9. An air filtration and purification apparatus, as claimed in claim 8, wherein: the air purifier also comprises a photocatalyst catalytic converter (14), a connecting pipe (135) is arranged at an exhaust port below the filter shell (131), the other end of the connecting pipe (135) is connected with the photocatalyst catalytic converter (14), the activated carbon filter (13) and the photocatalyst catalytic converter (14) are communicated through the connecting pipe (135), and air exhausted from the activated carbon filter (13) enters the lower part of an inner cavity of the photocatalyst catalytic converter (14) through the connecting pipe (135);

the photocatalyst catalytic converter (14) comprises a catalytic converter shell, a photocatalyst and a catalytic light source which are arranged in the catalytic converter shell, and a clean gas discharge port (15) is arranged at the top end of one side, far away from the connecting pipe (135), of the photocatalyst catalytic converter (14);

the photocatalyst adopts titanium dioxide semiconductor material as photocatalyst, and the catalysis light source adopts ultraviolet lamp tube or fluorescent lamp, the ultraviolet lamp tube or fluorescent lamp is installed on the upper portion of catalyst housing inner chamber and is connected with PLC controller electrical behavior in automatically controlled box (10).
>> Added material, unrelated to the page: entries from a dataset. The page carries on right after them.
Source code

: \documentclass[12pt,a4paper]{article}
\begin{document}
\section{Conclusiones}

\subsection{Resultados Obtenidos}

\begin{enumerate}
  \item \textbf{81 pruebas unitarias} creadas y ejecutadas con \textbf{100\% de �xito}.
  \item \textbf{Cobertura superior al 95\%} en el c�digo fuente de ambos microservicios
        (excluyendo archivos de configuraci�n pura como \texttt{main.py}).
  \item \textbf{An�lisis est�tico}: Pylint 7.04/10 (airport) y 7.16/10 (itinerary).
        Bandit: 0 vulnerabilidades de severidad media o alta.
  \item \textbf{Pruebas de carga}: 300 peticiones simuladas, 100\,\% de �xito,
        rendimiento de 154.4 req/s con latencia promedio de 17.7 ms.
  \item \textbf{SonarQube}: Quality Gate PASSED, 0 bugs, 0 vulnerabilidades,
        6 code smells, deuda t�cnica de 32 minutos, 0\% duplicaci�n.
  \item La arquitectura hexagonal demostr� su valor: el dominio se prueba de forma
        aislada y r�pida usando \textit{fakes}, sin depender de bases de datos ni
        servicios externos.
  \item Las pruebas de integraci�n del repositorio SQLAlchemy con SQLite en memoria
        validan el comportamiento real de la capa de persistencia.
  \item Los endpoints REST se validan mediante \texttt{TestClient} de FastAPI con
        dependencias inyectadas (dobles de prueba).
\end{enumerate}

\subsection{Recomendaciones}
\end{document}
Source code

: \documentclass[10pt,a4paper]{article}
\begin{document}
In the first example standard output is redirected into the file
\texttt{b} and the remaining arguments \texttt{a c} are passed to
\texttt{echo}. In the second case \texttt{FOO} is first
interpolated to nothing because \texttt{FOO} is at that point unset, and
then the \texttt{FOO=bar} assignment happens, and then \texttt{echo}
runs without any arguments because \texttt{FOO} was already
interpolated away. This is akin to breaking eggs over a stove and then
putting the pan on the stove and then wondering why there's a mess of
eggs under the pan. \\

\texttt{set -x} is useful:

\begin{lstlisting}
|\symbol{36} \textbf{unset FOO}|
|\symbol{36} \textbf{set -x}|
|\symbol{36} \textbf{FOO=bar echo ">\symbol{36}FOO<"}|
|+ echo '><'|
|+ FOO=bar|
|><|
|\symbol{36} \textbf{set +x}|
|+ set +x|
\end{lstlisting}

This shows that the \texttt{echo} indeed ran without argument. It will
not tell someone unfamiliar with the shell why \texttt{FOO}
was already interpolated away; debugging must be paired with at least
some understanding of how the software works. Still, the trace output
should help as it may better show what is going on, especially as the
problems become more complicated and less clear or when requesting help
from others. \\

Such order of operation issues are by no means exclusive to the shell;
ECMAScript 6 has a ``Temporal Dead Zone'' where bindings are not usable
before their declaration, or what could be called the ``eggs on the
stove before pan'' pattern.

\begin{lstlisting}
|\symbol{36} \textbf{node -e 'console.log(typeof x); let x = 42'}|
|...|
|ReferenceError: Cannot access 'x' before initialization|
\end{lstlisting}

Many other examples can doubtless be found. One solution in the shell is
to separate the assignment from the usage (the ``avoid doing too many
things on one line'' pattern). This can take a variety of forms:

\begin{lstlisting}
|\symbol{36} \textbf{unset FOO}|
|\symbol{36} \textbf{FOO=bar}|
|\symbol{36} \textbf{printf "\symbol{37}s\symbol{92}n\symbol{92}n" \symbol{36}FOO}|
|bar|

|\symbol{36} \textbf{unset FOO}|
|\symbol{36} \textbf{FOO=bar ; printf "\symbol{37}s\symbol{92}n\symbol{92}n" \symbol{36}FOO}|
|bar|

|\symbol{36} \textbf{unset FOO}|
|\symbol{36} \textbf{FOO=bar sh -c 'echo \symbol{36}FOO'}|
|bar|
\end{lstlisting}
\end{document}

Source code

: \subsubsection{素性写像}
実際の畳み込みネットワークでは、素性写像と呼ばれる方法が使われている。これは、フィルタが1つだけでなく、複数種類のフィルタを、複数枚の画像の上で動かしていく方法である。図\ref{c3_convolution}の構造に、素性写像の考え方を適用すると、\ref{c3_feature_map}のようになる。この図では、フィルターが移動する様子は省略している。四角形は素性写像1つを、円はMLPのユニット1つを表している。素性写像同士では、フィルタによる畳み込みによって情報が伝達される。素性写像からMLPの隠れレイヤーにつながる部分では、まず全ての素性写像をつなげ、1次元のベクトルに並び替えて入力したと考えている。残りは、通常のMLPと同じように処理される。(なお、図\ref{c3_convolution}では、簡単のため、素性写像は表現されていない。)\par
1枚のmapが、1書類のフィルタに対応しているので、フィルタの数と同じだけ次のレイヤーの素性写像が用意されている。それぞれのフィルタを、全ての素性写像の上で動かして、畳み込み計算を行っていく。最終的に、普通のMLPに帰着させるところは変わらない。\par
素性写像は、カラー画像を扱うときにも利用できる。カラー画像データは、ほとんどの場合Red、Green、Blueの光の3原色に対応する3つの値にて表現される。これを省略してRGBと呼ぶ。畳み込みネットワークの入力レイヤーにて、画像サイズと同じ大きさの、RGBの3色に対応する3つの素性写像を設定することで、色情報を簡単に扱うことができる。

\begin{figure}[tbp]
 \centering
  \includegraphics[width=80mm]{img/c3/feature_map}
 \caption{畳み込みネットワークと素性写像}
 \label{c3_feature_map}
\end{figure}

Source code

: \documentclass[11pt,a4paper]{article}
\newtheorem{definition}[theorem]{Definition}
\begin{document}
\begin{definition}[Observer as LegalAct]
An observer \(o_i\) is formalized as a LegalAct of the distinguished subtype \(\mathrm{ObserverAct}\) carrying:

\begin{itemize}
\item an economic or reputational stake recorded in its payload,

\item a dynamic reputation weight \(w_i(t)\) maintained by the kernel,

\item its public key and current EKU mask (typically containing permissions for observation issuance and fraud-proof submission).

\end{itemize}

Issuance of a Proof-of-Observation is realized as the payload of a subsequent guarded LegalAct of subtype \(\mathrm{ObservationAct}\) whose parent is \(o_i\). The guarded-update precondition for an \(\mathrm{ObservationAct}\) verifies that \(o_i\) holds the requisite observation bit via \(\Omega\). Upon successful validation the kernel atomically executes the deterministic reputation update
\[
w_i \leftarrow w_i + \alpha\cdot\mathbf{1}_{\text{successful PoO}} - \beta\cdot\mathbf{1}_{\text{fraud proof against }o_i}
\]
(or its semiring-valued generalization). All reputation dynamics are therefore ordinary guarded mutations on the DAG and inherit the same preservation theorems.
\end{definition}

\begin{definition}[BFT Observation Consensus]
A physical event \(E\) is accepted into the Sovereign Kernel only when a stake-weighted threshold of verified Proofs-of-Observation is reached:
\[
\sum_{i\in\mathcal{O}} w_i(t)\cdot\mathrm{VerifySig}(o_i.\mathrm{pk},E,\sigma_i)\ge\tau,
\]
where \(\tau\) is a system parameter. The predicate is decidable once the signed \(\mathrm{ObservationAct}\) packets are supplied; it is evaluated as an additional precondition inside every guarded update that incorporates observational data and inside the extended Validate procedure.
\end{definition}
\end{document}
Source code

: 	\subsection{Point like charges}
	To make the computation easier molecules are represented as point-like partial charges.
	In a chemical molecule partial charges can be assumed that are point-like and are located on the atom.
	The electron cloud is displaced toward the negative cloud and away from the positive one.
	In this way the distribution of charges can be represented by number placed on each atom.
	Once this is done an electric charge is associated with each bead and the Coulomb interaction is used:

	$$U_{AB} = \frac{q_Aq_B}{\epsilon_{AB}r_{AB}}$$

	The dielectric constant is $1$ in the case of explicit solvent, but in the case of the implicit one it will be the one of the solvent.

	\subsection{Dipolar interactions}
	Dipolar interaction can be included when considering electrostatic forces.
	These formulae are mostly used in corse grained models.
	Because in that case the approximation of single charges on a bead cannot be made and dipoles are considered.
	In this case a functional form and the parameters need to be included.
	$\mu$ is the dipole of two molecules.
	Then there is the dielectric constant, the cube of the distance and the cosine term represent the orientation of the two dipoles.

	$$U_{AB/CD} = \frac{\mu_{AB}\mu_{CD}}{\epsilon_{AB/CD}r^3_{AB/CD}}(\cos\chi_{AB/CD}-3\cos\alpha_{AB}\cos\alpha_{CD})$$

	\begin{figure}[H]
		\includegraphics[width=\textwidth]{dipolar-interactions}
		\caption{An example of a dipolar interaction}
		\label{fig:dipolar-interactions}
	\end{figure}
10. An air filtration and purification apparatus, as claimed in claim 5, wherein: two annular air pipes (91a) in each cleaning mechanism (9a) are arranged, the two annular air pipes (91a) are symmetrically arranged and distributed at the two sides of the electromagnetic adsorption head (93) front and back, nozzles (92a) on the two annular air pipes (91a) are respectively arranged on the left side wall and the right side wall of the annular air pipe (91a), the nozzles (92a) in opposite directions on the two annular air pipes (91a) are oppositely distributed, the positions of the nozzles (92a) correspond to the positions of the electromagnetic adsorption head (93), and the nozzles (92a) are obliquely arranged.